* _DESCRIPTION OF THE TASK_: Look below for the line holding "#### What is encapsulation?" and the line holding "archive = true". Transcribe exactly those lines and all lines between them, nothing more.

[Stored data]
BEGIN

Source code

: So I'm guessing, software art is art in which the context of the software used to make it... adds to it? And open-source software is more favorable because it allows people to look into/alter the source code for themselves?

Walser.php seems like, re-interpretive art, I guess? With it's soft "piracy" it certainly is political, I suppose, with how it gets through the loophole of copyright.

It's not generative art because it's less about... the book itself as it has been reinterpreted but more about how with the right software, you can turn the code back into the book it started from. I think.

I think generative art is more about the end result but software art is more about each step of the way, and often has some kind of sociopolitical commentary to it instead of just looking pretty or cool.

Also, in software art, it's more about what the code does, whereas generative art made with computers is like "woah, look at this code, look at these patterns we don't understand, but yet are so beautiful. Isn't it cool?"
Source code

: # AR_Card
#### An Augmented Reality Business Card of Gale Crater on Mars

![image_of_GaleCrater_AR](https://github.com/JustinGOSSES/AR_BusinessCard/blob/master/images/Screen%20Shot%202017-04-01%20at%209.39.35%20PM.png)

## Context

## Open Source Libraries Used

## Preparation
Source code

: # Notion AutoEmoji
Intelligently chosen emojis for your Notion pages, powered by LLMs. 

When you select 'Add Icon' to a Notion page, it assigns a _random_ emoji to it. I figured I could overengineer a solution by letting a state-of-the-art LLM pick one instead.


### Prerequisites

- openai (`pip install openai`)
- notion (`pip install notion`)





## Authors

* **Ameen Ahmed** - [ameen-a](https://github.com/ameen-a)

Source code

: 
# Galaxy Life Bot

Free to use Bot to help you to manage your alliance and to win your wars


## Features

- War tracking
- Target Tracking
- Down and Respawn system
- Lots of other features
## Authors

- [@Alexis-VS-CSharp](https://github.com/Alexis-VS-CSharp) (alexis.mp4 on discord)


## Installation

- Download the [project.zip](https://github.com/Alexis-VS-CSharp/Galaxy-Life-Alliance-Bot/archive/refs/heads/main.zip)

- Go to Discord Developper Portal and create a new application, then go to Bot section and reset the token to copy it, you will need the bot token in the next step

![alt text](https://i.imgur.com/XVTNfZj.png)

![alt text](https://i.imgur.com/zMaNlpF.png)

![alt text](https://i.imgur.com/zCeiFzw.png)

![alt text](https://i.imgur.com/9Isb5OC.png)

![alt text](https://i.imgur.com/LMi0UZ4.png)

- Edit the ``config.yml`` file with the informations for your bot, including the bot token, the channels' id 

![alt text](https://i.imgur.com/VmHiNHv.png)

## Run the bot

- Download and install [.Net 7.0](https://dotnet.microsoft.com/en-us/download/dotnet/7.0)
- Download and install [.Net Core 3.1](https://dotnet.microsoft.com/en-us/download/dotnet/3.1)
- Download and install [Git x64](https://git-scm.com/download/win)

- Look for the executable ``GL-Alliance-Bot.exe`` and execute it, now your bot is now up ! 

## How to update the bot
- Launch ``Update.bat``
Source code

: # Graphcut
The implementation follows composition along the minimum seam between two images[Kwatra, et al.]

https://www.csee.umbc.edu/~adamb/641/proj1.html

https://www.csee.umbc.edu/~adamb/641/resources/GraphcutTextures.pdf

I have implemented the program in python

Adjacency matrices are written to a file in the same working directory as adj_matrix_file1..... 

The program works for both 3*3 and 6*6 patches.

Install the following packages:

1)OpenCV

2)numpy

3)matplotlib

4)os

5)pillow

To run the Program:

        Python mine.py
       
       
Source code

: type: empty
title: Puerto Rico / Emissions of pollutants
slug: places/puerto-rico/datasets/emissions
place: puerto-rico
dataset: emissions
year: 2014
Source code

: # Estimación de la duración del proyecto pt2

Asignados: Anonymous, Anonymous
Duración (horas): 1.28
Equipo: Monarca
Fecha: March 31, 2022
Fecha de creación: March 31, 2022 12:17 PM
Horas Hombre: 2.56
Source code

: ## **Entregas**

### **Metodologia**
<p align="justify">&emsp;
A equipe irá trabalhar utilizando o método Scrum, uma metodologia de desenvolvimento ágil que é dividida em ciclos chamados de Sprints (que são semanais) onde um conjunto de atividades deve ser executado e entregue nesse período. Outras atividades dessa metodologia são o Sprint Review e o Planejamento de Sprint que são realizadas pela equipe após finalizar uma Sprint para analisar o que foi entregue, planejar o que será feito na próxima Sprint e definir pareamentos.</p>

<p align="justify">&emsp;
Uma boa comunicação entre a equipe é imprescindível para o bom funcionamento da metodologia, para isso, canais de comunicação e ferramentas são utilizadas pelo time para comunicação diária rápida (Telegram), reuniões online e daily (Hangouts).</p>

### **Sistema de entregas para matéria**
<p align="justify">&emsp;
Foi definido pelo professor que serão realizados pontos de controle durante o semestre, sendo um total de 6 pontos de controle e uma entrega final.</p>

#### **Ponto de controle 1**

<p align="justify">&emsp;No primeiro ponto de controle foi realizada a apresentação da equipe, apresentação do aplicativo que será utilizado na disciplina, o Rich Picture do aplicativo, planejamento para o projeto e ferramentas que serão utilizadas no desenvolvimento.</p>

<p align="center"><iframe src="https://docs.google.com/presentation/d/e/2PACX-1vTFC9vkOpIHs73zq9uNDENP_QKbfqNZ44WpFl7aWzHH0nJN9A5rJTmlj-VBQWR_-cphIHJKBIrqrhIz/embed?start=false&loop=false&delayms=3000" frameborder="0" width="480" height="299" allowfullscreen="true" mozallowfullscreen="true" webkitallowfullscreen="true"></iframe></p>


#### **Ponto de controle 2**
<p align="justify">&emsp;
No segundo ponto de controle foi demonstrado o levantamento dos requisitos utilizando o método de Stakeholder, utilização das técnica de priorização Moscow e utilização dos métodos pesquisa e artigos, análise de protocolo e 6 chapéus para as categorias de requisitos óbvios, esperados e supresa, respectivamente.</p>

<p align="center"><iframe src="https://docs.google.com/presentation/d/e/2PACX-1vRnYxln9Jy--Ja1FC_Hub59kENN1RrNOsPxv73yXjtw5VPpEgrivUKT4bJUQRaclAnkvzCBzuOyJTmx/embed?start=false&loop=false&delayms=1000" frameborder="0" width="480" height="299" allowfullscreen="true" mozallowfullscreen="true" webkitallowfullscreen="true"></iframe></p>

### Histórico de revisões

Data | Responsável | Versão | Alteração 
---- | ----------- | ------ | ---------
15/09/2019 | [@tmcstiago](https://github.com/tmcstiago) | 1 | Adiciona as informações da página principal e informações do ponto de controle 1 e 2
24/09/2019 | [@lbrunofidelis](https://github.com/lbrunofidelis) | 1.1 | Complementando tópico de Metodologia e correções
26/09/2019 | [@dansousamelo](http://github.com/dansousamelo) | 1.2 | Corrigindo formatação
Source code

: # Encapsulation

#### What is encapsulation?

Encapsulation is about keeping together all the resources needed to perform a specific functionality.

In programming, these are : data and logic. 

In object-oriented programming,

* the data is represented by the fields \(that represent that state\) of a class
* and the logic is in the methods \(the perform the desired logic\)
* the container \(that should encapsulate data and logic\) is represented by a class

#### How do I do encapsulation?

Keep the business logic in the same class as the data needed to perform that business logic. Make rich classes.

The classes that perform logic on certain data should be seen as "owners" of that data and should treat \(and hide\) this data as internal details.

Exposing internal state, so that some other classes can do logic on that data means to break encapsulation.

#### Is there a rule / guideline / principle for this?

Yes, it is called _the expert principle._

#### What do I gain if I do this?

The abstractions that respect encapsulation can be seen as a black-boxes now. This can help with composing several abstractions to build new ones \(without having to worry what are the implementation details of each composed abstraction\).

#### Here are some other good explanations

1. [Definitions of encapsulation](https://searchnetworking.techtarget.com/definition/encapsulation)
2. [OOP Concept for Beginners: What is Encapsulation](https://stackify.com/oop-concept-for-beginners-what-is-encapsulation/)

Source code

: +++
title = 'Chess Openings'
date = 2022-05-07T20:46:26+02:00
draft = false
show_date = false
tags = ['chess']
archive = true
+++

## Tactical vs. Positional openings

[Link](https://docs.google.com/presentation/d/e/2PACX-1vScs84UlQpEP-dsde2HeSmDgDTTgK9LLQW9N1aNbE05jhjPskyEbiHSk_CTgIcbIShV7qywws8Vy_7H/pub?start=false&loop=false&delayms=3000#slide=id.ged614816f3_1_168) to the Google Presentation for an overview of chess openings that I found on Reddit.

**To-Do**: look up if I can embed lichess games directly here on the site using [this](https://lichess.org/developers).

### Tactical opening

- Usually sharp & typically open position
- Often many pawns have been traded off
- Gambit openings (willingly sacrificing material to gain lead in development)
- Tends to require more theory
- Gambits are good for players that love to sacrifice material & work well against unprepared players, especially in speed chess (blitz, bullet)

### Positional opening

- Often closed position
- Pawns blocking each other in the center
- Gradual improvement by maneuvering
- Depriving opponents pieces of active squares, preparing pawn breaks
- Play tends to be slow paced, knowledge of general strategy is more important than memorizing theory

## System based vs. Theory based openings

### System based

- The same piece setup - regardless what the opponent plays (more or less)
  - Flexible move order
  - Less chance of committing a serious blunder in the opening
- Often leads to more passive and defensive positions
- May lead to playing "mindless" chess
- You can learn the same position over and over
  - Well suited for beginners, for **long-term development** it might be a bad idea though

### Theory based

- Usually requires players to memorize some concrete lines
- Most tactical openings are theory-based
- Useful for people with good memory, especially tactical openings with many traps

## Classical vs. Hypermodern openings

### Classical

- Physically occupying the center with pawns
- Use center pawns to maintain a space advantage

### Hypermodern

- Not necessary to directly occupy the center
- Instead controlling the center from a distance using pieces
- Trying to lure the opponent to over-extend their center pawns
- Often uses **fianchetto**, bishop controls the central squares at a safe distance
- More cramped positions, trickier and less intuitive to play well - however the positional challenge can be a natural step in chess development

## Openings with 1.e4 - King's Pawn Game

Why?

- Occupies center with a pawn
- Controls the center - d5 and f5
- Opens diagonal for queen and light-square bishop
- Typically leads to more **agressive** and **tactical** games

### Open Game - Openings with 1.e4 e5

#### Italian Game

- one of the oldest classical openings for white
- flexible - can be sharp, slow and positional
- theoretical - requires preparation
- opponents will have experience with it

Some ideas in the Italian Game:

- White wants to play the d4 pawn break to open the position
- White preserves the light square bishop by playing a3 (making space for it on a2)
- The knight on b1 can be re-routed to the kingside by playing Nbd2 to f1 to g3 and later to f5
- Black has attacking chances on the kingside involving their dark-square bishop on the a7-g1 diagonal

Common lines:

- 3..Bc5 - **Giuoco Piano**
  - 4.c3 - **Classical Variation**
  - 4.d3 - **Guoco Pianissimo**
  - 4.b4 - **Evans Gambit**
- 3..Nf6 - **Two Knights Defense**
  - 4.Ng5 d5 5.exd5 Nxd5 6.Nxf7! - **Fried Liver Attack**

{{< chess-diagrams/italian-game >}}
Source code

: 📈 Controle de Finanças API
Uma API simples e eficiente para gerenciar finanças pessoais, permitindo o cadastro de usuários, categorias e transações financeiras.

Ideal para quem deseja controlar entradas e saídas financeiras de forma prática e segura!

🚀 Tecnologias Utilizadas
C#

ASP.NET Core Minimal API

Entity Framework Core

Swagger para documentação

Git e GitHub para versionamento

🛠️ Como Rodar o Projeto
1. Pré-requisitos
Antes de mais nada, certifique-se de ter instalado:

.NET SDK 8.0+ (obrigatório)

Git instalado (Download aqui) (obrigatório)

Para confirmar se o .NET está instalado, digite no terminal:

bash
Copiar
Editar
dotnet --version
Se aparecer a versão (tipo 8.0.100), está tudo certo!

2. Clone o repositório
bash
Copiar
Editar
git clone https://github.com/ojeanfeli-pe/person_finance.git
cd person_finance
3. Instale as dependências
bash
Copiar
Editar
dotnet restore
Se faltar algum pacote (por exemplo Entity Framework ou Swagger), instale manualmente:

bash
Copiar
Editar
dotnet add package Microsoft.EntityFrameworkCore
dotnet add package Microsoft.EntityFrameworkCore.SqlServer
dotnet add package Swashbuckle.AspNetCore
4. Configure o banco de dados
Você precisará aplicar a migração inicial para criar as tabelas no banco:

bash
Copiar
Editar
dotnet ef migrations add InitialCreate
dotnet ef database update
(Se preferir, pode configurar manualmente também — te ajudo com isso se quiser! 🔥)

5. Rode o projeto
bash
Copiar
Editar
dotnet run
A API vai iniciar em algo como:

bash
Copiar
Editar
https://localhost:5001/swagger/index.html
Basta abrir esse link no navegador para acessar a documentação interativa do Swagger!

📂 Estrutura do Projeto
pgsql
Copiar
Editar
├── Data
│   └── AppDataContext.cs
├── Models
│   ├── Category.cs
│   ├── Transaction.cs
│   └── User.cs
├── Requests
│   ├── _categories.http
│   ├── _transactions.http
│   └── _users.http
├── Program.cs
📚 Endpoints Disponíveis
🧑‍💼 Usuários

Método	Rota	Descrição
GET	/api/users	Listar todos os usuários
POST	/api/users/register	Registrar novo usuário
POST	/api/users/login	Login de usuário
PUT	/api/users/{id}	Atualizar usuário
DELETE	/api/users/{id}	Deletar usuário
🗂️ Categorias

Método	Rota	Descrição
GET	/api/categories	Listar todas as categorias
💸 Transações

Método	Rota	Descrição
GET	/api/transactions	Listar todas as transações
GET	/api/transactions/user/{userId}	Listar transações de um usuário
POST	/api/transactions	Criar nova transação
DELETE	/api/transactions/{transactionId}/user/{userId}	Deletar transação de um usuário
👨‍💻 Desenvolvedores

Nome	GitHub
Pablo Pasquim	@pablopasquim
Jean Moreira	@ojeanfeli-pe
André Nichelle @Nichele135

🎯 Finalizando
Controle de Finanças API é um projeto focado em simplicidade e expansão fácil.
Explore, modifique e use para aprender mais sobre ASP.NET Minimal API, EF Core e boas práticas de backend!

END

* _WRITTEN ANSWER_:
#### What is encapsulation?

Encapsulation is about keeping together all the resources needed to perform a specific functionality.

In programming, these are : data and logic. 

In object-oriented programming,

* the data is represented by the fields \(that represent that state\) of a class
* and the logic is in the methods \(the perform the desired logic\)
* the container \(that should encapsulate data and logic\) is represented by a class

#### How do I do encapsulation?

Keep the business logic in the same class as the data needed to perform that business logic. Make rich classes.

The classes that perform logic on certain data should be seen as "owners" of that data and should treat \(and hide\) this data as internal details.

Exposing internal state, so that some other classes can do logic on that data means to break encapsulation.

#### Is there a rule / guideline / principle for this?

Yes, it is called _the expert principle._

#### What do I gain if I do this?

The abstractions that respect encapsulation can be seen as a black-boxes now. This can help with composing several abstractions to build new ones \(without having to worry what are the implementation details of each composed abstraction\).

#### Here are some other good explanations

1. [Definitions of encapsulation](https://searchnetworking.techtarget.com/definition/encapsulation)
2. [OOP Concept for Beginners: What is Encapsulation](https://stackify.com/oop-concept-for-beginners-what-is-encapsulation/)

Source code

: +++
title = 'Chess Openings'
date = 2022-05-07T20:46:26+02:00
draft = false
show_date = false
tags = ['chess']
archive = true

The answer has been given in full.